The general rule is this: minors (or more legalistically “infants”) are in most states persons younger than seventeen years old; they can avoid their contracts, up to and within a reasonable time after reaching majority, subject to some exceptions and limitations. The rationale here is that infants do not stand on an equal footing with adults, and it is unfair to require them to abide by contracts made when they have immature judgment.
The words minor and infant are mostly synonymous, but not exactly, necessarily. In a state where the legal age to drink alcohol is twenty-one, a twenty-year-old would be a minor, but not an infant, because infancy is under eighteen. A seventeen-year-old may avoid contracts (usually), but an eighteen-year-old, while legally bound to his contracts, cannot legally drink alcohol. Strictly speaking, the better term for one who may avoid his contracts is infant, even though, of course, in normal speaking we think of an infant as a baby.
The age of majority (when a person is no longer an infant or a minor) was lowered in all states except Mississippi during the 1970s (to correspond to the Twenty-Sixth Amendment, ratified in 1971, guaranteeing the right to vote at eighteen) from twenty-one to either eighteen or nineteen. Legal rights for those under twenty-one remain ambiguous, however. Although eighteen-year-olds may assent to binding contracts, not all creditors and landlords believe it, and they may require parents to cosign.
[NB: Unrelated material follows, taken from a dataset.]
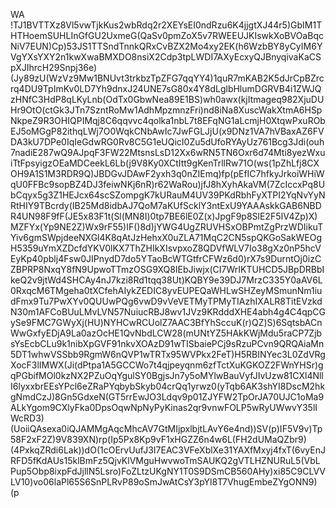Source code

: WA
!TJ1BVTTXz8Vl5vwTjkKus2wbRdq2r2XEYsEI0ndRzu6K4jjgtXJ44r5)GbIM1THTHoemSUHLInGfGU2UxmeG(QaSv0pmZoX5v7RWEEUJKIswkXoBVOaBqcNiV7EUN)Cp)53JS1TTSndTnnkQRxCvBZX2Mo4xy2EK(h6WzbBY8yCyIM6YVgYXsYXY2n1kwXwaBMXDO8nsiX2Cdp3tpLWDI7AXyEcxyQJBnyqivaKaCSpXJIhrcH29Snpj36e)(Jy89zU(WzVz9Mw1BNUvt3trkbzTpZFG7qqYY4)1quR7mKAB2K5dJrCpBZrcrq4DU9TpImKv0LD7Yh9dnxJ24UNE7sG80x4Y8dLglbHlumDGRVB4i1ZWJQzHNfC3HdP8qLKyLnb(OdTx0GbwNea89E1BS)wh0awx(kjItmageq982XjuDUHr9OtO(ctGk3JTn7SzntRoMw1AdhMpzmnzFri)nd8iNa8XuscWakXtmA6HSpNkpeZ9R3OHIQPIMqj8C6qqvvc4qolka1nbL7t8EFqNG1aLcmjH0XtqwPxuRObEJ5oMGgP82ithqLWj7O0WqkCNbAwIc7JwFGLJjU(x9DNz1VA7hVBaxAZ6FVDA3kU7DPe0IqIeGdwRG0Rv8C5G1eUQicI0Zu5dUfoRYAyUz761Bcg3Jdi(ouh7nadiE287wQ9AJpqF3FW22MtsnsLsD12Xx6wRN5TN6Oxr6d74Mti8yezWxuiTtFpsyigzOEaMDCeekL6Lb(j9V8Ky0XCtItt9gKenTrllRw71O(ws(1pZhLfj8CXOH9A1S1M3RDR9Q)JBDGvJDAwF2yxh3q0nZIEmq)fp(pEfIC7hfkyJrkoiWHiWqU0FFBc9sopBZ4DJ3feiwNKj6nR)r62WaRou)jfJ8hXyhAkaVM(7ZcIccxPq8UbCqyx5g3Z1HEJcx64scSZompgK7kURauM4UV39PKdRbhFyXTPI2YqNvYyNRtHIY9TBcrdy(IB25Md8idbAJ7QoM7aKUfScklY3ntExU9YAAAskkGAB6NBDR4UN98F9fF(JE5x83F1t(Sl(MN8I)0tp7BE6lE0Z(x)JpgF9p8SlE2F5IV4Zp)X)MZFYx(Yp9NE2Z)Wx9rF55)IF()8d)jYWG4UgZRUVHSxOBPmtZgPrzWDIikuTYiv6gmSWpjdeeNXGl4K8qAtJzHehxX0uZLA71MqC2CN5spQKGoSakWEOgH5359uYmXZDcfdYKV0lKX7ThZHIkXIsvpxoZ8QDVfWLV7Io38gXz0nP5hcVEyKp40pblj4Fsw0JIPnydD7do5YTaoBcWTGtfrCFWz6d0)rX7s9DurntOj0izCZBPRP8NxqY8fN9UpwoTTmzOSG9XQ8IEbJiwjx(CI7WrIKTUHCD5JBpDRBbIkeQ2v9jtWd4SHCAy4nJ7kzi8Rd1tqq38Ut)KQBY9e39DJ7MrzC335Y0aAV6L0RxqcM6TMgeha0tXCfehAIykZEDIC8yvEUPEQaWHLwSHZeyMSmunNm1iudFmx9Tu7PwXYv0QUUwPQg6vwD9vVeVETMyTPMyTIAzhIXALR8TitEVzkdN30m1AFCoBUuLMvLVN57NuiucRBJ8wv1JVz9KRdddXHE4abh4g4C4qpCGySe9FMC7GWyXj(HU)NYHCwRCUolZ7AAC3BfYhSccuK(r)QZ)S)6SqtsbACnWwGxfyEDjA9La0azOcHE1QvNbdLCW28(mUNtYZ5HAkKWjMdu5raCP7ZjbsYsEcbCLu9k1nibXpGVF91nkvXOAzD91wTISbaiePCj9sRzuPCvn9QRQAiaMn5DT1whwVSSbb9RgmW6nQVP1wTRTx95WVPkx2FeT)H5RBINYec3L0ZdVRgXocF3lIMWX(Ji(dPtpa1A5GCCWo7t4qjpeyqnm6zfTctXuKGKOZ2FWnYHSr)gqPGbifMOl0kzNX2PZuOqYgulSY0BgjsJn7y5oMYlwBauVyfJIvUzw81CXl4NllI6lyxxbrEEsYPcl6eZRaPYqbybSkyb04crQq1yrwz0(yTqb6AK3shYI8DscM2hkgNmdCzJ)8Gn5GdxeN(GT5rrEwJO3Ldqv9p01ZJYFW2TpOrJA70UJC1oMa9ALkYgom9CXlyFka0DpsOqwNpNyPyKinas2qr9vnwFOLP5wRyUWwvY35lIWcRD3)(UoiiQAsexa0iQJAMMgAqcMhcAV7GtMIjpxlbjtLAvY6e4nd))SV(p)IF5V9v)Tp58F2xF2Z)9V839XN)rp(Ip5Px8Kp9vF1xHGZZ6n4w6L(FH2dUMaQZbr9)(4PxkqZRdi6Lak))dO(1cOErvUufJ3I7EAC3VFeXblXe31YAXfMxyj4fxT(6vyEnJRFD5fKdAUs15klBmFz5QjvKlVMguHwvwoTmSAUKQ2gVTLHZNURuL5(VbLPup5Obp8ixpFdJjllN5Lsro)FoZLtzUKgNY1T0S9DSmCB560AHy)xi85C9CLVVLV10)vo06laPl65S6SnPLRvP89oSmJwAtCsY3pYl8T7VhugEmbeZYgONN9)(p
For those under twenty-one, there are also legal impediments to holding certain kinds of jobs, signing certain kinds of contracts, marrying, leaving home, and drinking alcohol. There is as yet no uniform set of rules.
The exact day on which the disability of minority vanishes also varies. The old common-law rule put it on the day before the twenty-first birthday. Many states have changed this rule so that majority commences on the day of the eighteenth birthday.
An infant’s contract is voidable, not void. An infant wishing to avoid the contract need do nothing positive to disaffirm. The defense of infancy to a lawsuit is sufficient; although the adult cannot enforce the contract, the infant can (which is why it is said to be voidable, not void).